Sterling strengthened from a three-year low against the greenback even after a government report showed Britain’s industrial output unexpectedly shrank in May. U.K. government bonds rose this week, with 10-year yields falling the most in four months, before the Bank of England publishes the minutes of its July meeting, the first led by new Governor Mark Carney.
“The pound’s rebound this week against the dollar was driven mostly by Mr. Bernanke’s comments, which led to a selloff in the dollar,” Lee Hardman, a foreign-exchange strategist at Bank of Tokyo-Mitsubishi UFJ Ltd. in London. “That doesn’t change our view that the pound will resume its weakness. We think the Bank of England under Carney will be more aggressive with its accommodative policy than expected by the market.”
The pound strengthened 1.4 percent this week to $1.5103 at 5:13 p.m. in London yesterday after sliding to $1.4816 on July 9, the weakest level since June 2010. The U.K. currency depreciated 0.2 percent to 86.36 pence per euro.
Sterling will decline to $1.48 by year-end and be little changed at 85 pence per euro, Hardman said, citing Bank of Tokyo-Mitsubishi’s forecasts.
“Highly accommodative monetary policy for the foreseeable future is what’s needed in the U.S. economy,” Bernanke said on July 10 in response to a question following a speech in Cambridge, Massachusetts. The pound jumped 1 percent against the dollar that day and 1.1 percent the following day.
U.K. manufacturing fell 0.8 percent in May from April, when it declined 0.2 percent, the Office for National Statistics said on July 9. The median forecast of 25 economists in a Bloomberg News survey was an increase of 0.4 percent increase.
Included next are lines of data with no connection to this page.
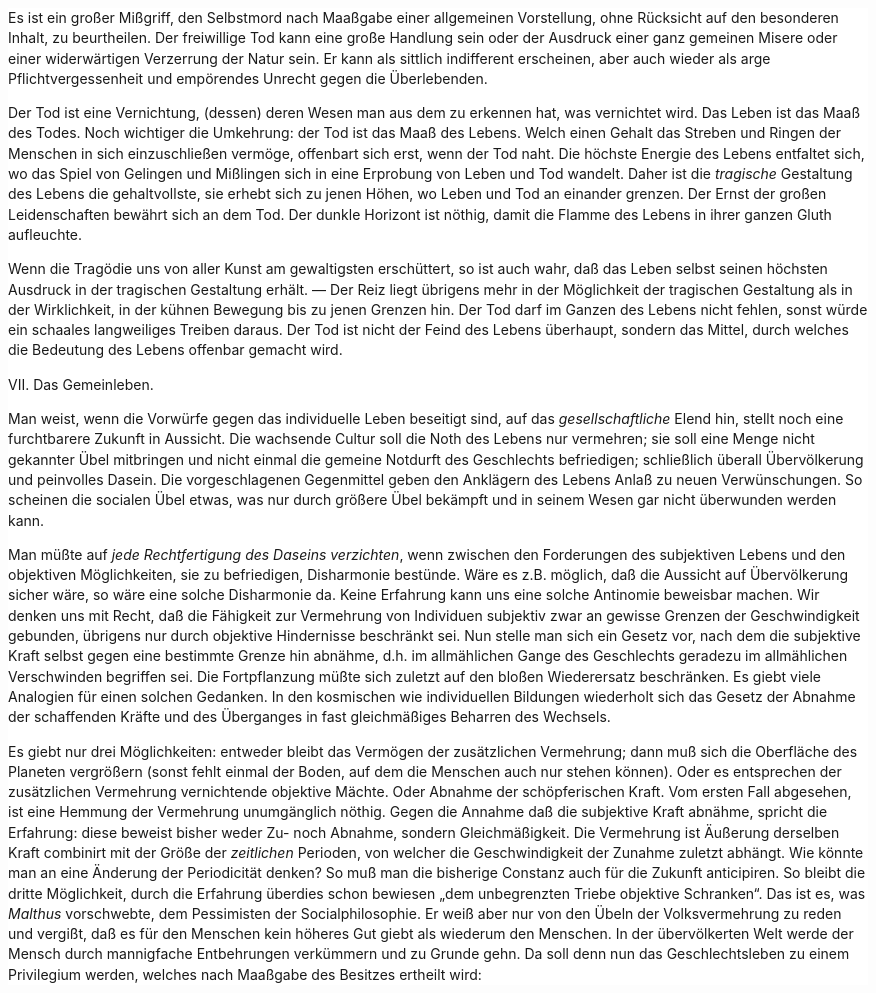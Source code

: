 Es ist ein großer Mißgriff, den Selbstmord nach Maaßgabe einer allgemeinen Vorstellung, ohne Rücksicht auf den besonderen Inhalt, zu beurtheilen. Der freiwillige Tod kann eine große Handlung sein oder der Ausdruck einer ganz gemeinen Misere oder einer widerwärtigen Verzerrung der Natur sein. Er kann als sittlich indifferent erscheinen, aber auch wieder als arge Pflichtvergessenheit und empörendes Unrecht gegen die Überlebenden.

Der Tod ist eine Vernichtung, (dessen) deren Wesen man aus dem zu erkennen hat, was vernichtet wird. Das Leben ist das Maaß des Todes. Noch wichtiger die Umkehrung: der Tod ist das Maaß des Lebens. Welch einen Gehalt das Streben und Ringen der Menschen in sich einzuschließen vermöge, offenbart sich erst, wenn der Tod naht. Die höchste Energie des Lebens entfaltet sich, wo das Spiel von Gelingen und Mißlingen sich in eine Erprobung von Leben und Tod wandelt. Daher ist die *tragische* Gestaltung des Lebens die gehaltvollste, sie erhebt sich zu jenen Höhen, wo Leben und Tod an einander grenzen. Der Ernst der großen Leidenschaften bewährt sich an dem Tod. Der dunkle Horizont ist nöthig, damit die Flamme des Lebens in ihrer ganzen Gluth aufleuchte.

Wenn die Tragödie uns von aller Kunst am gewaltigsten erschüttert, so ist auch wahr, daß das Leben selbst seinen höchsten Ausdruck in der tragischen Gestaltung erhält. — Der Reiz liegt übrigens mehr in der Möglichkeit der tragischen Gestaltung als in der Wirklichkeit, in der kühnen Bewegung bis zu jenen Grenzen hin. Der Tod darf im Ganzen des Lebens nicht fehlen, sonst würde ein schaales langweiliges Treiben daraus. Der Tod ist nicht der Feind des Lebens überhaupt, sondern das Mittel, durch welches die Bedeutung des Lebens offenbar gemacht wird.

VII. Das Gemeinleben.

Man weist, wenn die Vorwürfe gegen das individuelle Leben beseitigt sind, auf das *gesellschaftliche* Elend hin, stellt noch eine furchtbarere Zukunft in Aussicht. Die wachsende Cultur soll die Noth des Lebens nur vermehren; sie soll eine Menge nicht gekannter Übel mitbringen und nicht einmal die gemeine Notdurft des Geschlechts befriedigen; schließlich überall Übervölkerung und peinvolles Dasein. Die vorgeschlagenen Gegenmittel geben den Anklägern des Lebens Anlaß zu neuen Verwünschungen. So scheinen die socialen Übel etwas, was nur durch größere Übel bekämpft und in seinem Wesen gar nicht überwunden werden kann.

Man müßte auf *jede Rechtfertigung des Daseins verzichten*, wenn zwischen den Forderungen des subjektiven Lebens und den objektiven Möglichkeiten, sie zu befriedigen, Disharmonie bestünde. Wäre es z.B. möglich, daß die Aussicht auf Übervölkerung sicher wäre, so wäre eine solche Disharmonie da. Keine Erfahrung kann uns eine solche Antinomie beweisbar machen. Wir denken uns mit Recht, daß die Fähigkeit zur Vermehrung von Individuen subjektiv zwar an gewisse Grenzen der Geschwindigkeit gebunden, übrigens nur durch objektive Hindernisse beschränkt sei. Nun stelle man sich ein Gesetz vor, nach dem die subjektive Kraft selbst gegen eine bestimmte Grenze hin abnähme, d.h. im allmählichen Gange des Geschlechts geradezu im allmählichen Verschwinden begriffen sei. Die Fortpflanzung müßte sich zuletzt auf den bloßen Wiederersatz beschränken. Es giebt viele Analogien für einen solchen Gedanken. In den kosmischen wie individuellen Bildungen wiederholt sich das Gesetz der Abnahme der schaffenden Kräfte und des Überganges in fast gleichmäßiges Beharren des Wechsels.

Es giebt nur drei Möglichkeiten: entweder bleibt das Vermögen der zusätzlichen Vermehrung; dann muß sich die Oberfläche des Planeten vergrößern (sonst fehlt einmal der Boden, auf dem die Menschen auch nur stehen können). Oder es entsprechen der zusätzlichen Vermehrung vernichtende objektive Mächte. Oder Abnahme der schöpferischen Kraft. Vom ersten Fall abgesehen, ist eine Hemmung der Vermehrung unumgänglich nöthig. Gegen die Annahme daß die subjektive Kraft abnähme, spricht die Erfahrung: diese beweist bisher weder Zu- noch Abnahme, sondern Gleichmäßigkeit. Die Vermehrung ist Äußerung derselben Kraft combinirt mit der Größe der *zeitlichen* Perioden, von welcher die Geschwindigkeit der Zunahme zuletzt abhängt. Wie könnte man an eine Änderung der Periodicität denken? So muß man die bisherige Constanz auch für die Zukunft anticipiren. So bleibt die dritte Möglichkeit, durch die Erfahrung überdies schon bewiesen „dem unbegrenzten Triebe objektive Schranken“. Das ist es, was *Malthus* vorschwebte, dem Pessimisten der Socialphilosophie. Er weiß aber nur von den Übeln der Volksvermehrung zu reden und vergißt, daß es für den Menschen kein höheres Gut giebt als wiederum den Menschen. In der übervölkerten Welt werde der Mensch durch mannigfache Entbehrungen verkümmern und zu Grunde gehn. Da soll denn nun das Geschlechtsleben zu einem Privilegium werden, welches nach Maaßgabe des Besitzes ertheilt wird:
The pound has declined 2 percent this year, according to Bloomberg Correlation-Weighted Indexes that track 10 developed-nation currencies. The dollar rose 6.4 percent and the euro gained 5 percent.
The U.K. recovery “remains weak” by historical standards and rising market interest rates pose a threat to the economy, the Bank of England said in a statement released after its July 3-4 policy meeting. The central bank will release the minutes of the gathering on July 17.
Ten-year gilts rose for the first week in a month, with the benchmark yield dropping 16 basis points to 2.33 percent, the biggest decline since the period ended March 1. The 1.75 percent security due in September 2022 rose 1.25, or 12.50 pounds per 1,000-pound face amount, to 95.26.
U.K. government securities handed investors a loss of 3 percent this year through July 11, according to Bloomberg World Bond Indexes. German bonds dropped 1.1 percent and Treasuries declined 2.7 percent, the indexes show.